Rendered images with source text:
◆ ◆ ◆

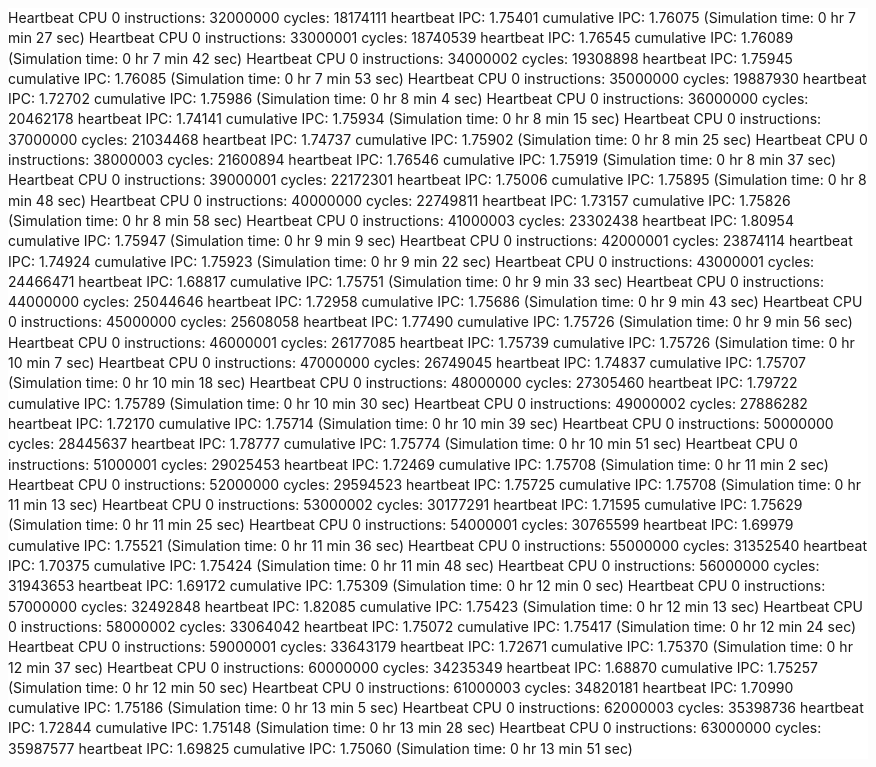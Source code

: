 Heartbeat CPU  0 instructions:   32000000 cycles:   18174111 heartbeat IPC: 1.75401 cumulative IPC: 1.76075 (Simulation time: 0 hr 7 min 27 sec) 
Heartbeat CPU  0 instructions:   33000001 cycles:   18740539 heartbeat IPC: 1.76545 cumulative IPC: 1.76089 (Simulation time: 0 hr 7 min 42 sec) 
Heartbeat CPU  0 instructions:   34000002 cycles:   19308898 heartbeat IPC: 1.75945 cumulative IPC: 1.76085 (Simulation time: 0 hr 7 min 53 sec) 
Heartbeat CPU  0 instructions:   35000000 cycles:   19887930 heartbeat IPC: 1.72702 cumulative IPC: 1.75986 (Simulation time: 0 hr 8 min 4 sec) 
Heartbeat CPU  0 instructions:   36000000 cycles:   20462178 heartbeat IPC: 1.74141 cumulative IPC: 1.75934 (Simulation time: 0 hr 8 min 15 sec) 
Heartbeat CPU  0 instructions:   37000000 cycles:   21034468 heartbeat IPC: 1.74737 cumulative IPC: 1.75902 (Simulation time: 0 hr 8 min 25 sec) 
Heartbeat CPU  0 instructions:   38000003 cycles:   21600894 heartbeat IPC: 1.76546 cumulative IPC: 1.75919 (Simulation time: 0 hr 8 min 37 sec) 
Heartbeat CPU  0 instructions:   39000001 cycles:   22172301 heartbeat IPC: 1.75006 cumulative IPC: 1.75895 (Simulation time: 0 hr 8 min 48 sec) 
Heartbeat CPU  0 instructions:   40000000 cycles:   22749811 heartbeat IPC: 1.73157 cumulative IPC: 1.75826 (Simulation time: 0 hr 8 min 58 sec) 
Heartbeat CPU  0 instructions:   41000003 cycles:   23302438 heartbeat IPC: 1.80954 cumulative IPC: 1.75947 (Simulation time: 0 hr 9 min 9 sec) 
Heartbeat CPU  0 instructions:   42000001 cycles:   23874114 heartbeat IPC: 1.74924 cumulative IPC: 1.75923 (Simulation time: 0 hr 9 min 22 sec) 
Heartbeat CPU  0 instructions:   43000001 cycles:   24466471 heartbeat IPC: 1.68817 cumulative IPC: 1.75751 (Simulation time: 0 hr 9 min 33 sec) 
Heartbeat CPU  0 instructions:   44000000 cycles:   25044646 heartbeat IPC: 1.72958 cumulative IPC: 1.75686 (Simulation time: 0 hr 9 min 43 sec) 
Heartbeat CPU  0 instructions:   45000000 cycles:   25608058 heartbeat IPC: 1.77490 cumulative IPC: 1.75726 (Simulation time: 0 hr 9 min 56 sec) 
Heartbeat CPU  0 instructions:   46000001 cycles:   26177085 heartbeat IPC: 1.75739 cumulative IPC: 1.75726 (Simulation time: 0 hr 10 min 7 sec) 
Heartbeat CPU  0 instructions:   47000000 cycles:   26749045 heartbeat IPC: 1.74837 cumulative IPC: 1.75707 (Simulation time: 0 hr 10 min 18 sec) 
Heartbeat CPU  0 instructions:   48000000 cycles:   27305460 heartbeat IPC: 1.79722 cumulative IPC: 1.75789 (Simulation time: 0 hr 10 min 30 sec) 
Heartbeat CPU  0 instructions:   49000002 cycles:   27886282 heartbeat IPC: 1.72170 cumulative IPC: 1.75714 (Simulation time: 0 hr 10 min 39 sec) 
Heartbeat CPU  0 instructions:   50000000 cycles:   28445637 heartbeat IPC: 1.78777 cumulative IPC: 1.75774 (Simulation time: 0 hr 10 min 51 sec) 
Heartbeat CPU  0 instructions:   51000001 cycles:   29025453 heartbeat IPC: 1.72469 cumulative IPC: 1.75708 (Simulation time: 0 hr 11 min 2 sec) 
Heartbeat CPU  0 instructions:   52000000 cycles:   29594523 heartbeat IPC: 1.75725 cumulative IPC: 1.75708 (Simulation time: 0 hr 11 min 13 sec) 
Heartbeat CPU  0 instructions:   53000002 cycles:   30177291 heartbeat IPC: 1.71595 cumulative IPC: 1.75629 (Simulation time: 0 hr 11 min 25 sec) 
Heartbeat CPU  0 instructions:   54000001 cycles:   30765599 heartbeat IPC: 1.69979 cumulative IPC: 1.75521 (Simulation time: 0 hr 11 min 36 sec) 
Heartbeat CPU  0 instructions:   55000000 cycles:   31352540 heartbeat IPC: 1.70375 cumulative IPC: 1.75424 (Simulation time: 0 hr 11 min 48 sec) 
Heartbeat CPU  0 instructions:   56000000 cycles:   31943653 heartbeat IPC: 1.69172 cumulative IPC: 1.75309 (Simulation time: 0 hr 12 min 0 sec) 
Heartbeat CPU  0 instructions:   57000000 cycles:   32492848 heartbeat IPC: 1.82085 cumulative IPC: 1.75423 (Simulation time: 0 hr 12 min 13 sec) 
Heartbeat CPU  0 instructions:   58000002 cycles:   33064042 heartbeat IPC: 1.75072 cumulative IPC: 1.75417 (Simulation time: 0 hr 12 min 24 sec) 
Heartbeat CPU  0 instructions:   59000001 cycles:   33643179 heartbeat IPC: 1.72671 cumulative IPC: 1.75370 (Simulation time: 0 hr 12 min 37 sec) 
Heartbeat CPU  0 instructions:   60000000 cycles:   34235349 heartbeat IPC: 1.68870 cumulative IPC: 1.75257 (Simulation time: 0 hr 12 min 50 sec) 
Heartbeat CPU  0 instructions:   61000003 cycles:   34820181 heartbeat IPC: 1.70990 cumulative IPC: 1.75186 (Simulation time: 0 hr 13 min 5 sec) 
Heartbeat CPU  0 instructions:   62000003 cycles:   35398736 heartbeat IPC: 1.72844 cumulative IPC: 1.75148 (Simulation time: 0 hr 13 min 28 sec) 
Heartbeat CPU  0 instructions:   63000000 cycles:   35987577 heartbeat IPC: 1.69825 cumulative IPC: 1.75060 (Simulation time: 0 hr 13 min 51 sec)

◆ ◆ ◆

**Action item:**
Reproduce, word for word and in full, only the lines above that start at the line with "13 min 5 sec)" and run through the line with "min 28 sec)", both ends included.

**Answer box:**
Heartbeat CPU  0 instructions:   61000003 cycles:   34820181 heartbeat IPC: 1.70990 cumulative IPC: 1.75186 (Simulation time: 0 hr 13 min 5 sec) 
Heartbeat CPU  0 instructions:   62000003 cycles:   35398736 heartbeat IPC: 1.72844 cumulative IPC: 1.75148 (Simulation time: 0 hr 13 min 28 sec) 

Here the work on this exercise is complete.